## [Task description]
In the listing below, print exactly the lines between the line holding "(for 8 epochs)" and the line holding "(for 6 epochs)", inclusive, and no more.

## [Recorded information]

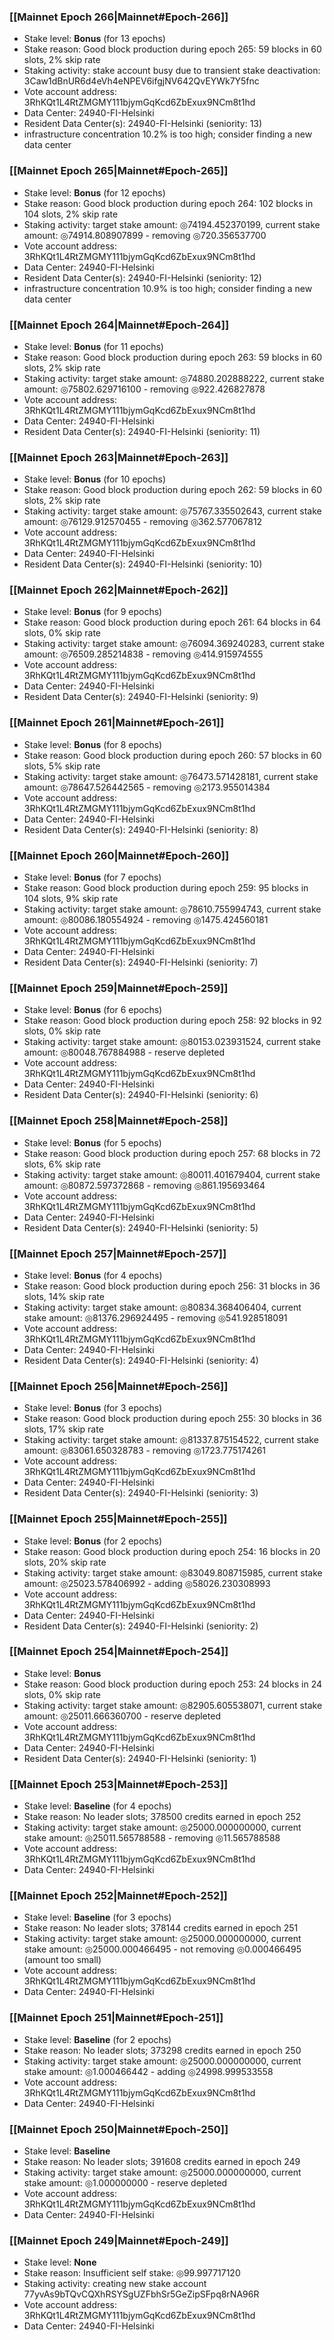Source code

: ### [[Mainnet Epoch 266|Mainnet#Epoch-266]]
* Stake level: **Bonus** (for 13 epochs)
* Stake reason: Good block production during epoch 265: 59 blocks in 60 slots, 2% skip rate
* Staking activity: stake account busy due to transient stake deactivation: 3Caw1dBnUR6d4eVh4eNPEV6ifgjNV642QvEYWk7Y5fnc
* Vote account address: 3RhKQt1L4RtZMGMY111bjymGqKcd6ZbExux9NCm8t1hd
* Data Center: 24940-FI-Helsinki
* Resident Data Center(s): 24940-FI-Helsinki (seniority: 13)
* infrastructure concentration 10.2% is too high; consider finding a new data center
### [[Mainnet Epoch 265|Mainnet#Epoch-265]]
* Stake level: **Bonus** (for 12 epochs)
* Stake reason: Good block production during epoch 264: 102 blocks in 104 slots, 2% skip rate
* Staking activity: target stake amount: ◎74194.452370199, current stake amount: ◎74914.808907899 - removing ◎720.356537700
* Vote account address: 3RhKQt1L4RtZMGMY111bjymGqKcd6ZbExux9NCm8t1hd
* Data Center: 24940-FI-Helsinki
* Resident Data Center(s): 24940-FI-Helsinki (seniority: 12)
* infrastructure concentration 10.9% is too high; consider finding a new data center
### [[Mainnet Epoch 264|Mainnet#Epoch-264]]
* Stake level: **Bonus** (for 11 epochs)
* Stake reason: Good block production during epoch 263: 59 blocks in 60 slots, 2% skip rate
* Staking activity: target stake amount: ◎74880.202888222, current stake amount: ◎75802.629716100 - removing ◎922.426827878
* Vote account address: 3RhKQt1L4RtZMGMY111bjymGqKcd6ZbExux9NCm8t1hd
* Data Center: 24940-FI-Helsinki
* Resident Data Center(s): 24940-FI-Helsinki (seniority: 11)
### [[Mainnet Epoch 263|Mainnet#Epoch-263]]
* Stake level: **Bonus** (for 10 epochs)
* Stake reason: Good block production during epoch 262: 59 blocks in 60 slots, 2% skip rate
* Staking activity: target stake amount: ◎75767.335502643, current stake amount: ◎76129.912570455 - removing ◎362.577067812
* Vote account address: 3RhKQt1L4RtZMGMY111bjymGqKcd6ZbExux9NCm8t1hd
* Data Center: 24940-FI-Helsinki
* Resident Data Center(s): 24940-FI-Helsinki (seniority: 10)
### [[Mainnet Epoch 262|Mainnet#Epoch-262]]
* Stake level: **Bonus** (for 9 epochs)
* Stake reason: Good block production during epoch 261: 64 blocks in 64 slots, 0% skip rate
* Staking activity: target stake amount: ◎76094.369240283, current stake amount: ◎76509.285214838 - removing ◎414.915974555
* Vote account address: 3RhKQt1L4RtZMGMY111bjymGqKcd6ZbExux9NCm8t1hd
* Data Center: 24940-FI-Helsinki
* Resident Data Center(s): 24940-FI-Helsinki (seniority: 9)
### [[Mainnet Epoch 261|Mainnet#Epoch-261]]
* Stake level: **Bonus** (for 8 epochs)
* Stake reason: Good block production during epoch 260: 57 blocks in 60 slots, 5% skip rate
* Staking activity: target stake amount: ◎76473.571428181, current stake amount: ◎78647.526442565 - removing ◎2173.955014384
* Vote account address: 3RhKQt1L4RtZMGMY111bjymGqKcd6ZbExux9NCm8t1hd
* Data Center: 24940-FI-Helsinki
* Resident Data Center(s): 24940-FI-Helsinki (seniority: 8)
### [[Mainnet Epoch 260|Mainnet#Epoch-260]]
* Stake level: **Bonus** (for 7 epochs)
* Stake reason: Good block production during epoch 259: 95 blocks in 104 slots, 9% skip rate
* Staking activity: target stake amount: ◎78610.755994743, current stake amount: ◎80086.180554924 - removing ◎1475.424560181
* Vote account address: 3RhKQt1L4RtZMGMY111bjymGqKcd6ZbExux9NCm8t1hd
* Data Center: 24940-FI-Helsinki
* Resident Data Center(s): 24940-FI-Helsinki (seniority: 7)
### [[Mainnet Epoch 259|Mainnet#Epoch-259]]
* Stake level: **Bonus** (for 6 epochs)
* Stake reason: Good block production during epoch 258: 92 blocks in 92 slots, 0% skip rate
* Staking activity: target stake amount: ◎80153.023931524, current stake amount: ◎80048.767884988 - reserve depleted
* Vote account address: 3RhKQt1L4RtZMGMY111bjymGqKcd6ZbExux9NCm8t1hd
* Data Center: 24940-FI-Helsinki
* Resident Data Center(s): 24940-FI-Helsinki (seniority: 6)
### [[Mainnet Epoch 258|Mainnet#Epoch-258]]
* Stake level: **Bonus** (for 5 epochs)
* Stake reason: Good block production during epoch 257: 68 blocks in 72 slots, 6% skip rate
* Staking activity: target stake amount: ◎80011.401679404, current stake amount: ◎80872.597372868 - removing ◎861.195693464
* Vote account address: 3RhKQt1L4RtZMGMY111bjymGqKcd6ZbExux9NCm8t1hd
* Data Center: 24940-FI-Helsinki
* Resident Data Center(s): 24940-FI-Helsinki (seniority: 5)
### [[Mainnet Epoch 257|Mainnet#Epoch-257]]
* Stake level: **Bonus** (for 4 epochs)
* Stake reason: Good block production during epoch 256: 31 blocks in 36 slots, 14% skip rate
* Staking activity: target stake amount: ◎80834.368406404, current stake amount: ◎81376.296924495 - removing ◎541.928518091
* Vote account address: 3RhKQt1L4RtZMGMY111bjymGqKcd6ZbExux9NCm8t1hd
* Data Center: 24940-FI-Helsinki
* Resident Data Center(s): 24940-FI-Helsinki (seniority: 4)
### [[Mainnet Epoch 256|Mainnet#Epoch-256]]
* Stake level: **Bonus** (for 3 epochs)
* Stake reason: Good block production during epoch 255: 30 blocks in 36 slots, 17% skip rate
* Staking activity: target stake amount: ◎81337.875154522, current stake amount: ◎83061.650328783 - removing ◎1723.775174261
* Vote account address: 3RhKQt1L4RtZMGMY111bjymGqKcd6ZbExux9NCm8t1hd
* Data Center: 24940-FI-Helsinki
* Resident Data Center(s): 24940-FI-Helsinki (seniority: 3)
### [[Mainnet Epoch 255|Mainnet#Epoch-255]]
* Stake level: **Bonus** (for 2 epochs)
* Stake reason: Good block production during epoch 254: 16 blocks in 20 slots, 20% skip rate
* Staking activity: target stake amount: ◎83049.808715985, current stake amount: ◎25023.578406992 - adding ◎58026.230308993
* Vote account address: 3RhKQt1L4RtZMGMY111bjymGqKcd6ZbExux9NCm8t1hd
* Data Center: 24940-FI-Helsinki
* Resident Data Center(s): 24940-FI-Helsinki (seniority: 2)
### [[Mainnet Epoch 254|Mainnet#Epoch-254]]
* Stake level: **Bonus**
* Stake reason: Good block production during epoch 253: 24 blocks in 24 slots, 0% skip rate
* Staking activity: target stake amount: ◎82905.605538071, current stake amount: ◎25011.666360700 - reserve depleted
* Vote account address: 3RhKQt1L4RtZMGMY111bjymGqKcd6ZbExux9NCm8t1hd
* Data Center: 24940-FI-Helsinki
* Resident Data Center(s): 24940-FI-Helsinki (seniority: 1)
### [[Mainnet Epoch 253|Mainnet#Epoch-253]]
* Stake level: **Baseline** (for 4 epochs)
* Stake reason: No leader slots; 378500 credits earned in epoch 252
* Staking activity: target stake amount: ◎25000.000000000, current stake amount: ◎25011.565788588 - removing ◎11.565788588
* Vote account address: 3RhKQt1L4RtZMGMY111bjymGqKcd6ZbExux9NCm8t1hd
* Data Center: 24940-FI-Helsinki
### [[Mainnet Epoch 252|Mainnet#Epoch-252]]
* Stake level: **Baseline** (for 3 epochs)
* Stake reason: No leader slots; 378144 credits earned in epoch 251
* Staking activity: target stake amount: ◎25000.000000000, current stake amount: ◎25000.000466495 - not removing ◎0.000466495 (amount too small)
* Vote account address: 3RhKQt1L4RtZMGMY111bjymGqKcd6ZbExux9NCm8t1hd
* Data Center: 24940-FI-Helsinki
### [[Mainnet Epoch 251|Mainnet#Epoch-251]]
* Stake level: **Baseline** (for 2 epochs)
* Stake reason: No leader slots; 373298 credits earned in epoch 250
* Staking activity: target stake amount: ◎25000.000000000, current stake amount: ◎1.000466442 - adding ◎24998.999533558
* Vote account address: 3RhKQt1L4RtZMGMY111bjymGqKcd6ZbExux9NCm8t1hd
* Data Center: 24940-FI-Helsinki
### [[Mainnet Epoch 250|Mainnet#Epoch-250]]
* Stake level: **Baseline**
* Stake reason: No leader slots; 391608 credits earned in epoch 249
* Staking activity: target stake amount: ◎25000.000000000, current stake amount: ◎1.000000000 - reserve depleted
* Vote account address: 3RhKQt1L4RtZMGMY111bjymGqKcd6ZbExux9NCm8t1hd
* Data Center: 24940-FI-Helsinki
### [[Mainnet Epoch 249|Mainnet#Epoch-249]]
* Stake level: **None**
* Stake reason: Insufficient self stake: ◎99.997717120
* Staking activity: creating new stake account 77yvAs9bTQvCQXhRSYSgUZFbhSr5GeZipSFpq8rNA96R
* Vote account address: 3RhKQt1L4RtZMGMY111bjymGqKcd6ZbExux9NCm8t1hd
* Data Center: 24940-FI-Helsinki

## [Answer to this exercise]
* Stake level: **Bonus** (for 8 epochs)
* Stake reason: Good block production during epoch 260: 57 blocks in 60 slots, 5% skip rate
* Staking activity: target stake amount: ◎76473.571428181, current stake amount: ◎78647.526442565 - removing ◎2173.955014384
* Vote account address: 3RhKQt1L4RtZMGMY111bjymGqKcd6ZbExux9NCm8t1hd
* Data Center: 24940-FI-Helsinki
* Resident Data Center(s): 24940-FI-Helsinki (seniority: 8)
### [[Mainnet Epoch 260|Mainnet#Epoch-260]]
* Stake level: **Bonus** (for 7 epochs)
* Stake reason: Good block production during epoch 259: 95 blocks in 104 slots, 9% skip rate
* Staking activity: target stake amount: ◎78610.755994743, current stake amount: ◎80086.180554924 - removing ◎1475.424560181
* Vote account address: 3RhKQt1L4RtZMGMY111bjymGqKcd6ZbExux9NCm8t1hd
* Data Center: 24940-FI-Helsinki
* Resident Data Center(s): 24940-FI-Helsinki (seniority: 7)
### [[Mainnet Epoch 259|Mainnet#Epoch-259]]
* Stake level: **Bonus** (for 6 epochs)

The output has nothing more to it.